Customer-Centric Information Architecture For Efficient Customer Insight

Traditionally, many large service businesses, have focused narrowly on direct operational needs like order handling & invoicing, when designing their information architecture. This way they have developed account-centric data structures. A real Customer could have more than one accounts, the records of which were unlinked in the customer database. In this case, more than one Customer records, would exist for the same real Customer. This data model would not reflect accurately the relationship of the Customer to the Business. Moreover this information architecture would often involve loosely coupled or isolated databases, thus developing departmental 'information silos'. For example the faults call center database, would not integrate to the order handling database. Therefore the Customer interaction history would be fragmented in various isolated systems, serving specific Customer touch points (CTPs). The information architecture described above, does not support the Customer holistic view, which is needed in order to provide quality Customer service or analyze efficiently the Customer behavior.

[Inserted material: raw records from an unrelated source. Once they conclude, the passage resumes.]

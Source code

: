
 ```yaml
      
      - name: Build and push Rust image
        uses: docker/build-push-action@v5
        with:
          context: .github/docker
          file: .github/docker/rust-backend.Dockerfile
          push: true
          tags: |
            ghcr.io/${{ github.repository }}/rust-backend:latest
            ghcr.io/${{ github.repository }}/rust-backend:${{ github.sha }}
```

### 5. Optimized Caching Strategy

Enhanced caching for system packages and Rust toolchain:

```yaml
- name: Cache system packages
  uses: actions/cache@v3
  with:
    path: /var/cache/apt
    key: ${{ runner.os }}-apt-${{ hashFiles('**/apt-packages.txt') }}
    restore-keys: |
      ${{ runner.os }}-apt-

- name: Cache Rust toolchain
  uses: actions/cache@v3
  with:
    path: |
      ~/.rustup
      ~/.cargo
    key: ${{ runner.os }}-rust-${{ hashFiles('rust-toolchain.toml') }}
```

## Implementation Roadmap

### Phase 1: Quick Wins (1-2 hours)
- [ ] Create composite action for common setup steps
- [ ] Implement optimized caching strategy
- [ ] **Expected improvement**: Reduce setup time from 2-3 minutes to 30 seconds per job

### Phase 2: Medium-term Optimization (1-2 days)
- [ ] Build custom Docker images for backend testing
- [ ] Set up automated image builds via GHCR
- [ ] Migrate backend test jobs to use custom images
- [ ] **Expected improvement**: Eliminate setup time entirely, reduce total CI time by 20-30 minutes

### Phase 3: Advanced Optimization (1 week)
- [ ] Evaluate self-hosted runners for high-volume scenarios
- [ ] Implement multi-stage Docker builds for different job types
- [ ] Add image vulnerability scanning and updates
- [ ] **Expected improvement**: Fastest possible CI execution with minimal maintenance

Any analysis on Customer data which are stored in an account-centric structure is problematic. For example, one might want to calculate a simple Customer value ranking based on the last quarter invoiced amounts. However, this would rather be an account value ranking, than a Customer value ranking, since the analysis would probably not aggregate all accounts related to a specific Customer. Business wise, it is erroneous to carry out Customer analysis on the account level, since this analysis may give an incomplete picture about a Customer. Furthermore, one might want to perform a recency analysis based on Customer interaction history. This analysis will not be effective, if the Customer interaction history can not be consolidated in a single database. Any CRM interaction which is not based on the Customer holistic view, can not be optimised. For example a CTP handling sales inquiries and orders, can not perform efficient cross & up selling without the Customer holistic view, which allows the call agent to assess the profile of the Customer and handle the case accordingly. Businesses active in highly competitive environments can not afford not to develop Customer insight. CRM systems have been developed in order to efficiently manage the Customer interface and capture & exploit Customer contact history. However CRM systems integrate with other operational systems in order to support end-to-end processes. These operational systems have to align to a Customer-centric information architecture, in order to achieve the Customer holistic view. Having realized the paramount need to develop Customer insight, Businesses have started reorganizing their information architecture and gradually developing their Customer-centric information assets.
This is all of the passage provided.